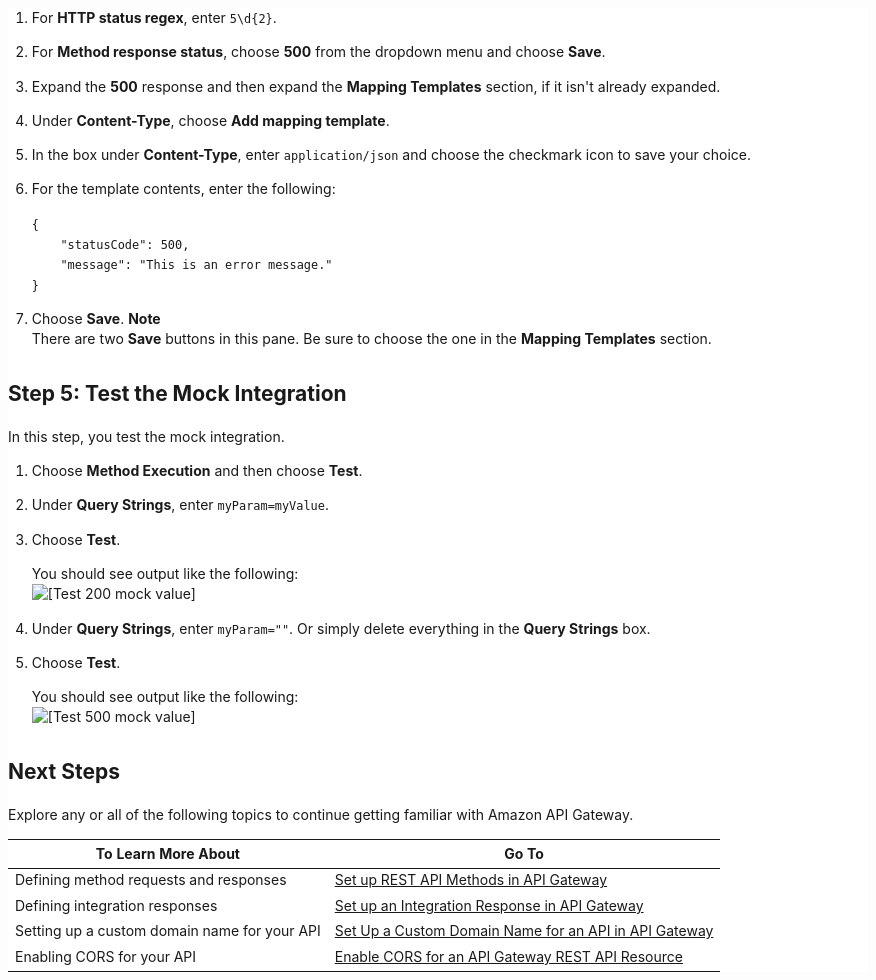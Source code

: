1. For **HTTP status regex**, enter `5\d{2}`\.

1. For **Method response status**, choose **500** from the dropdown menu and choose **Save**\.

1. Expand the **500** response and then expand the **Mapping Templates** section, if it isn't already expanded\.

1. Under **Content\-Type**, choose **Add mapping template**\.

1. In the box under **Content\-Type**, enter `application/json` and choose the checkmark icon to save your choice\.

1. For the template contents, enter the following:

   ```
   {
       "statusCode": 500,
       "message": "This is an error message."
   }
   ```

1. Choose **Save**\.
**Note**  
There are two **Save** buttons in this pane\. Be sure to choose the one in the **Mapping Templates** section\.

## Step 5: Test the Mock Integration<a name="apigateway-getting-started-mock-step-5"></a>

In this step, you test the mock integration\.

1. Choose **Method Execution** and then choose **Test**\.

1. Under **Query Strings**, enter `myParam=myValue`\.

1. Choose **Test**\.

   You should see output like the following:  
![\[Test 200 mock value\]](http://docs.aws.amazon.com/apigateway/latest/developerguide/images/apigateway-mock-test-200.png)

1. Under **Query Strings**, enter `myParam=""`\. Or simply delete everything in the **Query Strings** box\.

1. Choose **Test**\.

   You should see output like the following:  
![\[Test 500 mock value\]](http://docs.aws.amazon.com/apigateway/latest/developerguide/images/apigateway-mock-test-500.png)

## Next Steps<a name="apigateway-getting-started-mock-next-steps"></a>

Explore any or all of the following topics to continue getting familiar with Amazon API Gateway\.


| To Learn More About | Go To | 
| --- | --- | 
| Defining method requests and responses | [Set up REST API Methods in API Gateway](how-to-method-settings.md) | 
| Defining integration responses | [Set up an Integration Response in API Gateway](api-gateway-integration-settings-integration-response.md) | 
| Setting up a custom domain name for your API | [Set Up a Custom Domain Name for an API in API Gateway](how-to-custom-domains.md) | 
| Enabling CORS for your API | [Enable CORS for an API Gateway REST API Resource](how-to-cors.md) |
.....
=== Assignment ===
Without the pictures, give the entries above back exactly.

=== Answer section ===
Source code

:1. For **HTTP status regex**, enter `5\d{2}`\.

1. For **Method response status**, choose **500** from the dropdown menu and choose **Save**\.

1. Expand the **500** response and then expand the **Mapping Templates** section, if it isn't already expanded\.

1. Under **Content\-Type**, choose **Add mapping template**\.

1. In the box under **Content\-Type**, enter `application/json` and choose the checkmark icon to save your choice\.

1. For the template contents, enter the following:

   ```
   {
       "statusCode": 500,
       "message": "This is an error message."
   }
   ```

1. Choose **Save**\.
**Note**  
There are two **Save** buttons in this pane\. Be sure to choose the one in the **Mapping Templates** section\.

## Step 5: Test the Mock Integration<a name="apigateway-getting-started-mock-step-5"></a>

In this step, you test the mock integration\.

1. Choose **Method Execution** and then choose **Test**\.

1. Under **Query Strings**, enter `myParam=myValue`\.

1. Choose **Test**\.

   You should see output like the following:  
![\[Test 200 mock value\]](http://docs.aws.amazon.com/apigateway/latest/developerguide/images/apigateway-mock-test-200.png)

1. Under **Query Strings**, enter `myParam=""`\. Or simply delete everything in the **Query Strings** box\.

1. Choose **Test**\.

   You should see output like the following:  
![\[Test 500 mock value\]](http://docs.aws.amazon.com/apigateway/latest/developerguide/images/apigateway-mock-test-500.png)

## Next Steps<a name="apigateway-getting-started-mock-next-steps"></a>

Explore any or all of the following topics to continue getting familiar with Amazon API Gateway\.


| To Learn More About | Go To | 
| --- | --- | 
| Defining method requests and responses | [Set up REST API Methods in API Gateway](how-to-method-settings.md) | 
| Defining integration responses | [Set up an Integration Response in API Gateway](api-gateway-integration-settings-integration-response.md) | 
| Setting up a custom domain name for your API | [Set Up a Custom Domain Name for an API in API Gateway](how-to-custom-domains.md) | 
| Enabling CORS for your API | [Enable CORS for an API Gateway REST API Resource](how-to-cors.md) |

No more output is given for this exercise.